Friday, 10 June 2011
This past week, I spoke to a group of over 100 bishops and archbishops from a bewildering range of churches. There were Roman Catholic bishops from Colombia, Peru and Brazil, Anglican bishops from Nigeria, Sierra Leone and Ghana, a Presbyterian Moderator from Belarus, Orthodox bishops with square-topped hats from Bulgaria and Romania. And those were only the ones I could idenitify - heaven knows where all the others came from. I went with them to Lambeth Palace on Tuesday for Morning Prayer with the Archbishop. It was a bit chaotic, with most of them completely ignoring the careful instructions as to how to say the Psalms and canticles, but the sound of the Lord's Prayer being said simultaneously in countless different languages will linger in the mind for a long time.
Having spoken at these things for a number of years now, I tend to take it all for granted, but once again this week, I found myself wondering where else in the world would you get this range of people in one room? Where else is there anything of comparable ecumenical power?
One the one hand it says something about the power of mission to unite. It is often conceded that the ecumenical movement of the C20th died a death of a thousand conferences, consultations, minutes, resulutions, agreement and disagreements. Apart from some notable succeses such as the churches of North and South India, there are precious few evidences of real organic and structural unity brought about by official ecumenism, and where there are, little evidence that the resulting amalgamated denominations arrested decline in any significant way. Focus on unity and you will never unite. Focus on mission, and you might have a chance. It is not accidental that the gathering I found myself in this week focussed around the Alpha Course, which is at the end of the day, an attempt to do something about evangelism in a difficult cultural context - an attempt to facilitate a conversation about faith in which people can discover Jesus for themselves. Only when we focus on something outside ourselves and our own concerns do we find some real unity happening. Ironcially, Alpha is ecumenically effective precisely because it does not focus on ecumenism.

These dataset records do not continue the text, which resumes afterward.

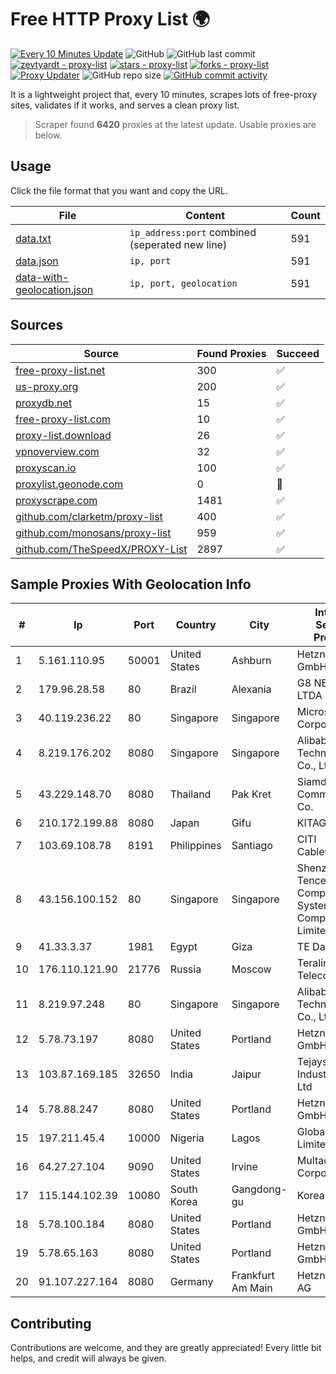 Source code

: 
# Free HTTP Proxy List 🌍

[![Every 10 Minutes Update](https://github.com/mertguvencli/http-proxy-list/actions/workflows/main.yml/badge.svg?branch=main)](https://github.com/mertguvencli/http-proxy-list/actions/workflows/main.yml)
![GitHub](https://img.shields.io/github/license/mertguvencli/http-proxy-list)
![GitHub last commit](https://img.shields.io/github/last-commit/mertguvencli/http-proxy-list)
[![zevtyardt - proxy-list](https://img.shields.io/static/v1?label=zevtyardt&message=proxy-list&color=blue&logo=github)](https://github.com/zevtyardt/proxy-list "Go to GitHub repo")
[![stars - proxy-list](https://img.shields.io/github/stars/zevtyardt/proxy-list?style=social)](https://github.com/zevtyardt/proxy-list)
[![forks - proxy-list](https://img.shields.io/github/forks/zevtyardt/proxy-list?style=social)](https://github.com/zevtyardt/proxy-list)
[![Proxy Updater](https://github.com/zevtyardt/proxy-list/workflows/Proxy%20Updater/badge.svg)](https://github.com/zevtyardt/proxy-list/actions?query=workflow:"Proxy+Updater")
![GitHub repo size](https://img.shields.io/github/repo-size/zevtyardt/proxy-list)
[![GitHub commit activity](https://img.shields.io/github/commit-activity/m/zevtyardt/proxy-list?logo=commits)](https://github.com/zevtyardt/proxy-list/commits/main)

It is a lightweight project that, every 10 minutes, scrapes lots of free-proxy sites, validates if it works, and serves a clean proxy list.

> Scraper found **6420** proxies at the latest update. Usable proxies are below.

## Usage

Click the file format that you want and copy the URL.

|File|Content|Count|
|----|-------|-----|
|[data.txt](https://raw.githubusercontent.com/mertguvencli/http-proxy-list/main/proxy-list/data.txt)|`ip_address:port` combined (seperated new line)|591|
|[data.json](https://raw.githubusercontent.com/mertguvencli/http-proxy-list/main/proxy-list/data.json)|`ip, port`|591|
|[data-with-geolocation.json](https://raw.githubusercontent.com/mertguvencli/http-proxy-list/main/proxy-list/data-with-geolocation.json)|`ip, port, geolocation`|591|

## Sources

|Source|Found Proxies|Succeed|
|------|-------------|-------|
|[free-proxy-list.net](https://free-proxy-list.net)|300|✅|
|[us-proxy.org](https://www.us-proxy.org)|200|✅|
|[proxydb.net](http://proxydb.net)|15|✅|
|[free-proxy-list.com](https://free-proxy-list.com/?page=&port=&type%5B%5D=http&type%5B%5D=https&up_time=0&search=Search)|10|✅|
|[proxy-list.download](https://www.proxy-list.download/HTTP)|26|✅|
|[vpnoverview.com](https://vpnoverview.com/privacy/anonymous-browsing/free-proxy-servers)|32|✅|
|[proxyscan.io](https://www.proxyscan.io)|100|✅|
|[proxylist.geonode.com](https://proxylist.geonode.com/api/proxy-list?limit=300&page=1&sort_by=lastChecked&sort_type=desc&protocols=http,https)|0|🚫|
|[proxyscrape.com](https://api.proxyscrape.com/v2/?request=displayproxies&protocol=http&timeout=10000&country=all&ssl=all&anonymity=all)|1481|✅|
|[github.com/clarketm/proxy-list](https://raw.githubusercontent.com/clarketm/proxy-list/master/proxy-list-raw.txt)|400|✅|
|[github.com/monosans/proxy-list](https://raw.githubusercontent.com/monosans/proxy-list/main/proxies/http.txt)|959|✅|
|[github.com/TheSpeedX/PROXY-List](https://raw.githubusercontent.com/TheSpeedX/PROXY-List/master/http.txt)|2897|✅|


## Sample Proxies With Geolocation Info

|#|Ip|Port|Country|City|Internet Service Provider|
|-|--|----|-------|----|-------------------------|
|1|5.161.110.95|50001|United States|Ashburn|Hetzner Online GmbH|
|2|179.96.28.58|80|Brazil|Alexania|G8 NETWORKS LTDA|
|3|40.119.236.22|80|Singapore|Singapore|Microsoft Corporation|
|4|8.219.176.202|8080|Singapore|Singapore|Alibaba (US) Technology Co., Ltd.|
|5|43.229.148.70|8080|Thailand|Pak Kret|Siamdata Communication Co.|
|6|210.172.199.88|8080|Japan|Gifu|KITAGATA|
|7|103.69.108.78|8191|Philippines|Santiago|CITI Cableworld Inc.|
|8|43.156.100.152|80|Singapore|Singapore|Shenzhen Tencent Computer Systems Company Limited|
|9|41.33.3.37|1981|Egypt|Giza|TE Data|
|10|176.110.121.90|21776|Russia|Moscow|Teraline Telecom Ltd|
|11|8.219.97.248|80|Singapore|Singapore|Alibaba (US) Technology Co., Ltd.|
|12|5.78.73.197|8080|United States|Portland|Hetzner Online GmbH|
|13|103.87.169.185|32650|India|Jaipur|Tejays Industries Pvt Ltd|
|14|5.78.88.247|8080|United States|Portland|Hetzner Online GmbH|
|15|197.211.45.4|10000|Nigeria|Lagos|Globacom Limited|
|16|64.27.27.104|9090|United States|Irvine|Multacom Corporation|
|17|115.144.102.39|10080|South Korea|Gangdong-gu|Korea Telecom|
|18|5.78.100.184|8080|United States|Portland|Hetzner Online GmbH|
|19|5.78.65.163|8080|United States|Portland|Hetzner Online GmbH|
|20|91.107.227.164|8080|Germany|Frankfurt Am Main|Hetzner Online AG|



## Contributing

Contributions are welcome, and they are greatly appreciated! Every
little bit helps, and credit will always be given.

On the other hand, it taught me about the sheer size and power of the Christian church when it comes together. Despite differences of language, culture, dress, liturgy, ethics, even doctrine, there was throughout the week a strong sense of how much we have in common. Trinity, Incarnation, Atonement, Church, Holy Spirit, the Future Hope - we might all understand these things slightly differently (and yes, being a student of the Reformation, I do know how different), yet the richness of classic Christian faith, the sheer weight of history, prayer, thinking, experience and suffering that binds this unlikely group together was almost palpable. Ultimately there is one church, not many, the church birthed by the Holy Spirit at Pentecost, existing in many forms and shapes, with the person of Jesus at the centre.

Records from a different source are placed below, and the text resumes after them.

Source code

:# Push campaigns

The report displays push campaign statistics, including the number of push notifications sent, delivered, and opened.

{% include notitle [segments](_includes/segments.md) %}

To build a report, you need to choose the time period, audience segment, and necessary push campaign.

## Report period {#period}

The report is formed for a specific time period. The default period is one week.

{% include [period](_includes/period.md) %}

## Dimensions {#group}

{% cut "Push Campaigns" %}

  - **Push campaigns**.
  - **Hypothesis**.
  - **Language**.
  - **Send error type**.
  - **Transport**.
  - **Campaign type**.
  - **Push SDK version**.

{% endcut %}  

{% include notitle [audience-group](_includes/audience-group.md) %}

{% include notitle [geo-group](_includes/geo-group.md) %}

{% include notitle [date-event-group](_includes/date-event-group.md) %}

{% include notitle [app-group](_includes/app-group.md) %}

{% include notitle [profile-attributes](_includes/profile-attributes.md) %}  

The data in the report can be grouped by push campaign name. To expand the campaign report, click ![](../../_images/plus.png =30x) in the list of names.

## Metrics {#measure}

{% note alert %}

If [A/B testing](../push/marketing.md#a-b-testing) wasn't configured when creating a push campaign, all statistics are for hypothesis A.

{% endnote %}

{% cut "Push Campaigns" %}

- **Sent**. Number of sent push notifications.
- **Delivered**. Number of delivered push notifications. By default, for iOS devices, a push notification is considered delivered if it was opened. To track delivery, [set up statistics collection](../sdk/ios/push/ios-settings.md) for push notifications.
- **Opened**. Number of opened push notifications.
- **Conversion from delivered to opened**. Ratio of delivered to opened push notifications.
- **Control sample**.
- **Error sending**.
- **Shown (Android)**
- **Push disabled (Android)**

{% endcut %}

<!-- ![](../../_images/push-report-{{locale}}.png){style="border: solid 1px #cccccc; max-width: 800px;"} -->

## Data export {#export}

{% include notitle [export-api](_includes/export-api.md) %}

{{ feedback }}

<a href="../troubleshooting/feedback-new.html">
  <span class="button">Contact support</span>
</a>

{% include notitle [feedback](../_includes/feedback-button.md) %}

Alpha is sometimes dismissed as simplistic or too corporate - we all know the criticisms. But it has managed to keep its focus on the key task of sharing the faith, holding it out to a hungry world, and as a result, slowly, but surely this 'collateral blessing' (as the Bishop-designate of Durham called it) has emerged, bringing Christians together in a way few other things in the world can do. I think Jesus might have liked it.

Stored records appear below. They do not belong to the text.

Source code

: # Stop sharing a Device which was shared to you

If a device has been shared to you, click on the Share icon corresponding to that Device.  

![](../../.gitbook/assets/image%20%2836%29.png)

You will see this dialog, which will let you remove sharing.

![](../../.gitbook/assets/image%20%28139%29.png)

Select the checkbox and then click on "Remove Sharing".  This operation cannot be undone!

Two things strike me about the Rowan Williams media frenzy of the last couple of days. One is not so much what he says, but the level of interest in what he says. The New Statesman article is characteristically intelligent, thoughtful, perhaps even a little opaque at times, but if it had been written by any other person (except perhaps Prince Philip) would it have gained anything like the same coverage? On the surface it is a critique of current political debate similar to what you find every day in the broadsheets, but when the ABC says it, it has a lot more power. Christians sometimes moan that no-one listens to the church any more, or that our leaders don't speak out: but this shows the opposite. There is an intense interest when a Christian leader, as the voice of the nation's conscience, speaks to government, as Rowan has done.
The other thing is the level of misreporting. The piece seems to me a model of how to speak to government. It takes no sides, but has some uncomfortable questions for both government and opposition. The Government needs to explain its big idea more clearly. The Opposition needs to find one. Otherwise we are stuck:
"Government badly needs to hear just how much plain fear there is around such questions at present. It isn't enough to respond with what sounds like a mixture of, "This is the last government's legacy," and, "We'd like to do more, but just wait until the economy recovers a bit." To acknowledge the reality of fear is not necessarily to collude with it. But not to recognise how pervasive it is risks making it worse. Equally, the task of opposition is not to collude in it, either, but to define some achievable alternatives. And, for that to happen, we need sharp-edged statements of where the disagreements lie."
Does that sound to you like the one-sided rant the Telegraph reported, or David Cameron responded to? The PM seems to have read the Telegraph, but not the original article, which just illustrates exactly the point about the poverty of political debate that RW is making.
At the end, the Archbishop starts to lay out a Christian communal vision, an idea of a society which is about "the mutual creation of capacity, building the ability of the other person or group to become, in turn, a giver of life and responsibility". It perhaps needs a snappier title, but to my mind that is a more promising and attractive 'big idea' than either left or right have at the moment.